Financial plans are written, organized strategies for maintaining financial health and accomplishing financial goals. It is centered on your unique circumstances, desires and objectives. Writing a plan is easy, making some personal sacrifices and having the discipline to stick to your plan is the hard part.
STEP ONE – Define your goals – both short-term & long-term
Some common short-term goals are:
- Debt reduction/elimination
- Vacation planning
- Planning a wedding
- Home ownership – Saving for a down payment
- Family planning
- Post graduate degree
- Job retraining programs
The most common long-term goals are:
- Saving for your children’s education
- Paying off your mortgage
- Saving for retirement
Step Two – Organize your financial records
Create a filing system of your tax returns, bank account statements, insurance policy information, contracts, receipts, wills, deeds, titles, bills, investment accounts statements, retirement account statements, pay stubs, employee benefits statements, mortgages and any other type of document that is related to your financial life.
Step Three – Create a preliminary budget
Your budget is a starting point for determining how you will reach your financial goals, as it allows you to identify and evaluate your spending habits. Write out all of your current monthly expenses, as well as your current monthly income. Separate your budget into three categories.
What you need; food, shelter, utilities, clothing, transportation etc. What you want; mobile devices, fast foods & dining out, gym membership, beauty products, holidays & gifts, hobbies & sports etc. Savings & debt payments; credit cards, student loans, lines of credit, car payments and mortgage.
Step Four – Analyze your spending habits
Take a good look at where your hard-earned money goes. Are there any easy places that you can cut some spending? Are you willing to sacrifice your morning coffee at Starbucks or your gym membership? How about hosting a pot luck dinner instead of eating out with friends? You alone can determine between what you really need and what you want.
Try to allocate 20% of your after tax income to the saving & debt payments portion of your budget. A bare minimum of 10% in savings if you graduated with a large student debt load. If not, then you may not have enough income, have a spending problem or have too much debt.
Step Five – Set a time frame and finalize the budget
Separate your goals into different time frames, one year, five years and longer. Take a look at your savings, determine how much you need to save each month in order to achieve each goal. (Use on-line calculators for savings goals, mortgage and debt repayments)
Step Six – Devise an income strategy that will help reach your goals
Savings accounts are fine for short-term goals. Medium to long-term goals may require extra income. You could consider upgrading your skills to qualify for a higher paying job. Take on a temporary part-time job or start your own small business. You could also invest your savings to generate additional income in the form of interest, dividends and capital gains.
Step Seven – Re-evaluate your plan as necessary
It’s helpful to take a look at your plan every few months to ensure you’re on track.

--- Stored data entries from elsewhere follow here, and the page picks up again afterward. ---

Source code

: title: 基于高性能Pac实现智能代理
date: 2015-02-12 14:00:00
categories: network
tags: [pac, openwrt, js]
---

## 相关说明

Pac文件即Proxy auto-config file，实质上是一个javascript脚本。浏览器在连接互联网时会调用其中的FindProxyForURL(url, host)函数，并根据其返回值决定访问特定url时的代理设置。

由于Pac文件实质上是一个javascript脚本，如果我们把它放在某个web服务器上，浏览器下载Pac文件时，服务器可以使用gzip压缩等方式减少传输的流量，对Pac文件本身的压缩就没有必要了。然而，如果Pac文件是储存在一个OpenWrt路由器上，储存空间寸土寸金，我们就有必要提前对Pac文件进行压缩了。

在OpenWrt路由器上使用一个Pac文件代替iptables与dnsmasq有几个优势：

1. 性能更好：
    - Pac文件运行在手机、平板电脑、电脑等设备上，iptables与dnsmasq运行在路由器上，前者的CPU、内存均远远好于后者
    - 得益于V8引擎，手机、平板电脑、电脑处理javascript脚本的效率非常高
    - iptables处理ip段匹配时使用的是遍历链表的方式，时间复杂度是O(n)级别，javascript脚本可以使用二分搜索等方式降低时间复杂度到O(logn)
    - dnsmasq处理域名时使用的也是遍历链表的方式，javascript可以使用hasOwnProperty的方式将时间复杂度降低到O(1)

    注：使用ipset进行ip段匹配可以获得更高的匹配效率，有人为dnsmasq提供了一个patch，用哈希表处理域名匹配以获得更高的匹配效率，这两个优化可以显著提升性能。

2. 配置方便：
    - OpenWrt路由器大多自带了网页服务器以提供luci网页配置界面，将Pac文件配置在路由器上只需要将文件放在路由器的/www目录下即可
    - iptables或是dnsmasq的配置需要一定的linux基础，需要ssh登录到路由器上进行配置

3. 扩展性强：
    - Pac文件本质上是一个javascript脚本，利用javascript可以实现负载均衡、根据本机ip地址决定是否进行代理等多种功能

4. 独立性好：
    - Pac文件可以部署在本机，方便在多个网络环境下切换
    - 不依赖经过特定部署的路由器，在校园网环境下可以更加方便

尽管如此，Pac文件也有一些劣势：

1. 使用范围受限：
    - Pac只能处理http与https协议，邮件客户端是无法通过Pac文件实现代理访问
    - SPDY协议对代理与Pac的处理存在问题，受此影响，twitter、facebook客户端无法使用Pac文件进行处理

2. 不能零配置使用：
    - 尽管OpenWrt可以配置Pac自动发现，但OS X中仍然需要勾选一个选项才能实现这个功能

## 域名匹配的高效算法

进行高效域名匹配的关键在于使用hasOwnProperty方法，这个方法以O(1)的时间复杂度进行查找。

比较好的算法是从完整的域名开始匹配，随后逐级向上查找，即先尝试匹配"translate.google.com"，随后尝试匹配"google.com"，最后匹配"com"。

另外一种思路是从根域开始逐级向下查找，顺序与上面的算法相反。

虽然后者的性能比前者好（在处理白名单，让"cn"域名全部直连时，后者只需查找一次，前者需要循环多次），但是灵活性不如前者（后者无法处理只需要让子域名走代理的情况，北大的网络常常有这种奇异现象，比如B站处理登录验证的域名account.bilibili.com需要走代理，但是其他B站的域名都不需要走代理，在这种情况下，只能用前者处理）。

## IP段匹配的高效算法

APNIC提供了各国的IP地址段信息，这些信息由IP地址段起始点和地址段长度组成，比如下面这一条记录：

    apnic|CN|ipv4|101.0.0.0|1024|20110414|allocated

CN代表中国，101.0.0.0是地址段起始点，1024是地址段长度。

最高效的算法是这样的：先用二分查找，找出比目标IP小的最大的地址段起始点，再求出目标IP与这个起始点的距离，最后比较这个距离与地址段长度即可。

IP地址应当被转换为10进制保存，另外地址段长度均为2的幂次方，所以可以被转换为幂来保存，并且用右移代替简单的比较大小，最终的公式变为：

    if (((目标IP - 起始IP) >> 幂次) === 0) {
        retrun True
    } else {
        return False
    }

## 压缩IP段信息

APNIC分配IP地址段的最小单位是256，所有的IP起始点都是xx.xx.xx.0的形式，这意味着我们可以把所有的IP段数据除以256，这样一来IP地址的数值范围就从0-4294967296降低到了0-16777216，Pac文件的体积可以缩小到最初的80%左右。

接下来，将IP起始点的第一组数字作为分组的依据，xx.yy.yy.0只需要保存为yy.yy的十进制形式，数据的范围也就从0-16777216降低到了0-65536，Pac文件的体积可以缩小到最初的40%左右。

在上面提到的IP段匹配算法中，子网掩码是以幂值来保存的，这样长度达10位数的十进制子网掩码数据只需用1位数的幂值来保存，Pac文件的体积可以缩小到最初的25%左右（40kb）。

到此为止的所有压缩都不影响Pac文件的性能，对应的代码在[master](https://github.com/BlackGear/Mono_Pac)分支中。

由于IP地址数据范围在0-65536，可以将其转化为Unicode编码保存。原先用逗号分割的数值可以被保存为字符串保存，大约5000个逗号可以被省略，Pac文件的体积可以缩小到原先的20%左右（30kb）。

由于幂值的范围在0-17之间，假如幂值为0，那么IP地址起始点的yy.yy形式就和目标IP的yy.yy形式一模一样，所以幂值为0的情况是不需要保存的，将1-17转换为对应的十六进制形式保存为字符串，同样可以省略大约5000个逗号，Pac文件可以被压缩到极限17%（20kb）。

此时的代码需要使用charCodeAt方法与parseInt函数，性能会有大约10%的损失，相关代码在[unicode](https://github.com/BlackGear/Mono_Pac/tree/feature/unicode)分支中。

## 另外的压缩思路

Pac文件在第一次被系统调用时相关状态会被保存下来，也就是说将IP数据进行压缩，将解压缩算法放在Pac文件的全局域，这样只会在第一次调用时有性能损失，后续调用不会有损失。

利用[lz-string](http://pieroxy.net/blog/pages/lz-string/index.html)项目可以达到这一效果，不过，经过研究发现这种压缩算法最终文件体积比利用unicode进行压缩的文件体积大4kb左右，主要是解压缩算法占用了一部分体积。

Is the goal still realistic or attainable? If not, what adjustments can you make?
- Avoid pitfalls – Peer pressure and “Keeping up with the Jones,” make it difficult to stay on track. Comparing your life style to your family & friends is a big mistake. A common expression used for people who spend money that they don’t have is “They have champagne tastes on a beer budget.”
- Stay focused – Keeping your focus on long-term goals can be difficult. The benefits are so far in the future, it’s easy to take a detour like putting off saving for your child’s education. It is much more fun to take the whole family to Disneyland.
- Seek professional help – It is worth paying a lawyer for legal advice regarding wills, power of attorneys and for buying real estate. For tax saving strategies, an accountant is your best bet in navigating through a very complicated tax system. A good, low-cost financial advisor is worthwhile only if you have investable assets in excess of $150,000.
- Keep score – Make out a net worth statement every year as a way to measure your success. Paying down debt may not be an exciting goal but seeing that debt go down each year and your net worth go up, may keep you motived.
- Celebrate your achievements – Select an indulgence to reward yourself for achieving a goal. I wouldn’t recommend a mortgage burning party. Some friends or relatives may feel uncomfortable or inadequate about their own financial situation.